Я просто задохнулась от негодования! Сказать такое ребенку?! Господи, что бы Дина еще натворила, не вернись мы сегодня пораньше из-за моих проклятых женских дней? Да она бы просто испортила психику моему ребенку!
— Почему ты не рассказала папе и мне, что она тебя поругала? Помнишь, что я говорила тебе? Если тебя кто-то обижает, ты должна говорить об этом.

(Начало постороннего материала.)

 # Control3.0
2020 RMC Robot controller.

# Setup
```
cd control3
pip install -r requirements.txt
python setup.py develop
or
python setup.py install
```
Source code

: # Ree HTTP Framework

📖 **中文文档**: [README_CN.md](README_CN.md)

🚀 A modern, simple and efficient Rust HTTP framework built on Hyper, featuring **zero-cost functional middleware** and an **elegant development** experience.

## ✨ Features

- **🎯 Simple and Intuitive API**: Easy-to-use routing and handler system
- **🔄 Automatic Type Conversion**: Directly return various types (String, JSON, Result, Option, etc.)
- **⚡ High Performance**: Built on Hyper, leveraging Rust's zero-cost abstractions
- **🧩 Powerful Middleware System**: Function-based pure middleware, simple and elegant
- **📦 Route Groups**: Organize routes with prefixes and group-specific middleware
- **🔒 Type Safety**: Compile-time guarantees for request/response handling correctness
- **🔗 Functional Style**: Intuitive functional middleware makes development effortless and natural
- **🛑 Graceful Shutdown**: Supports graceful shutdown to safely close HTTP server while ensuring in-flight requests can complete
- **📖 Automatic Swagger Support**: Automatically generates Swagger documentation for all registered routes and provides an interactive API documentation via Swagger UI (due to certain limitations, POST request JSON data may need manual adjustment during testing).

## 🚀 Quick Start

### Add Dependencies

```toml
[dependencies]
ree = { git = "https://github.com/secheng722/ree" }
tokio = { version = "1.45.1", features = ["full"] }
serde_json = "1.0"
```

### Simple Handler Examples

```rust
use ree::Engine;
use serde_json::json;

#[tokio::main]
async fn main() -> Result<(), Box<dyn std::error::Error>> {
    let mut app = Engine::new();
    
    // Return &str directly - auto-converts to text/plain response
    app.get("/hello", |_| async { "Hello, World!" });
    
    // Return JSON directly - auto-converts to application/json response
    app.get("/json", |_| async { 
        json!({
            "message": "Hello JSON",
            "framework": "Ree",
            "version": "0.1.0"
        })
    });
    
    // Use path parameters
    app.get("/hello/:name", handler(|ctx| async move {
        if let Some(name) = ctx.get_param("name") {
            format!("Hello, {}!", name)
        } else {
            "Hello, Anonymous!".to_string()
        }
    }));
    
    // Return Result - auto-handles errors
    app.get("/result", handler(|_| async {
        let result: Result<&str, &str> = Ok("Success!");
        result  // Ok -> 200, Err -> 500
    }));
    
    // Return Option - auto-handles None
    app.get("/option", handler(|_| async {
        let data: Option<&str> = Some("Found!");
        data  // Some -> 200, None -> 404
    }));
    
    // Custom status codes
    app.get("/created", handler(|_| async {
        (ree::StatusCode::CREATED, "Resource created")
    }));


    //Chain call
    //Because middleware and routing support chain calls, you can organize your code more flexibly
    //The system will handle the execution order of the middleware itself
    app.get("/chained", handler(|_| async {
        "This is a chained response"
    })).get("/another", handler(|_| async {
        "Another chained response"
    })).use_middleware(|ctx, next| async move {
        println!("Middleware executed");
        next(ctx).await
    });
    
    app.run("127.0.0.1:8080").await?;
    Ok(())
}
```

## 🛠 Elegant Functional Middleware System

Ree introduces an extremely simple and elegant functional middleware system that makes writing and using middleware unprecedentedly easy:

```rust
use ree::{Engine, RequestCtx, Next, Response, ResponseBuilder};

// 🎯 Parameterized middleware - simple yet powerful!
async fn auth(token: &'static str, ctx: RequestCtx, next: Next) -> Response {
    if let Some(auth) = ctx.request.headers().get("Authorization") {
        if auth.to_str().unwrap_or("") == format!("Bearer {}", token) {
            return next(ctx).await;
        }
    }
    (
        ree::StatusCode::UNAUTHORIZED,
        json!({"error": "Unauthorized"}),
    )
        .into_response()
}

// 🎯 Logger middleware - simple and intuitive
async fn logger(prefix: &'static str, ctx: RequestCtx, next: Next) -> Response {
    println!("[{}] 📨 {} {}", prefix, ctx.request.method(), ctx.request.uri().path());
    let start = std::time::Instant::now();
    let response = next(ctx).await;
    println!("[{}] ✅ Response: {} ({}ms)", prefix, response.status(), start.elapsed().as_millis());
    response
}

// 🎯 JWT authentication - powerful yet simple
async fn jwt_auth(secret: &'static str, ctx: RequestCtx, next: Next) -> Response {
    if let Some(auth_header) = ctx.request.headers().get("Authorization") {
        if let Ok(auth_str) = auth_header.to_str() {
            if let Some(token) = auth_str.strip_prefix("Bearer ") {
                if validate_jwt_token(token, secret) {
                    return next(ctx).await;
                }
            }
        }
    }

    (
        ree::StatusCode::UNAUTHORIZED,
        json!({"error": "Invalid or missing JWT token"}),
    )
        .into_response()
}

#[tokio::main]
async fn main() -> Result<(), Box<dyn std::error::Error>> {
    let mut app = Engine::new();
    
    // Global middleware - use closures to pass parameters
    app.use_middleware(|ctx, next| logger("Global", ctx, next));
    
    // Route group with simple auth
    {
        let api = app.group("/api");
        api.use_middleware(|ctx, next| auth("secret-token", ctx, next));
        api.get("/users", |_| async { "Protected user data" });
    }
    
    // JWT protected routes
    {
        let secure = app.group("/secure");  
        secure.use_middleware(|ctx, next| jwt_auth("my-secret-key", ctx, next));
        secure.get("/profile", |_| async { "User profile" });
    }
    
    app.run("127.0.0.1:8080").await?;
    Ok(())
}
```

— Тетя сказала, если я буду непослушной и ласкажу тебе, то ты от меня устанешь и ласскажешь папе. А папа тебя выгонит, и будет, как ланьше. И не позволит нам больше видеться. А я снова буду скучать по Шах… И папа не лазлишит мне больше плиходить к тебе в гости, ведь он долго не позволял, даже когда я пласила. А потом ты сама ко мне плишла жить, но если бы папа выгнал, ты бы уже не смогла плийти, ведь папа бы тебя не пустил. И ты бы уже и не хотела бы плийти к непослушной девочке, — затараторила невпопад Пироженка, поделившись, наконец, тем, что столько дней переживала в себе.
Я же, с трудом сдерживая слезы, пыталась успокоиться и спокойно объяснить все ребенку, понимая, что моя истерика ей не поможет.
— Белоснежка моя сладкая. Ты мне никогда-никогда не надоешь! Ты — самая лучшая и послушная девочка на свете! Я же тебя люблю! А когда любят, не уходят! Знаешь, как я по тебе скучала? — Глажу ее по покрасневшей от долгого плача щечке, целую снова и снова, наслаждаясь ее мягкостью и сладким детским запахом, смешанным с моим гелем для душа. — Если тебя кто-то обижает, ты должна сказать папе или мне. Никто не может тебя бить! И мама тебя не бросала, разве можно бросить такую хорошую и милую Пироженку? Мама заболела, и Бог забрал ее к себе. Если бы она могла, ни за что не оставила бы тебя. И папа тебя любит, он запрещал тебе приходить в гости, но он ведь привел меня к тебе, правда?
— И папа тебя не выгонит? — Вновь уточнила девочка, словно и не услышав того, что я пыталась ей объяснить. Слова тетки наглухо засели в ее голове.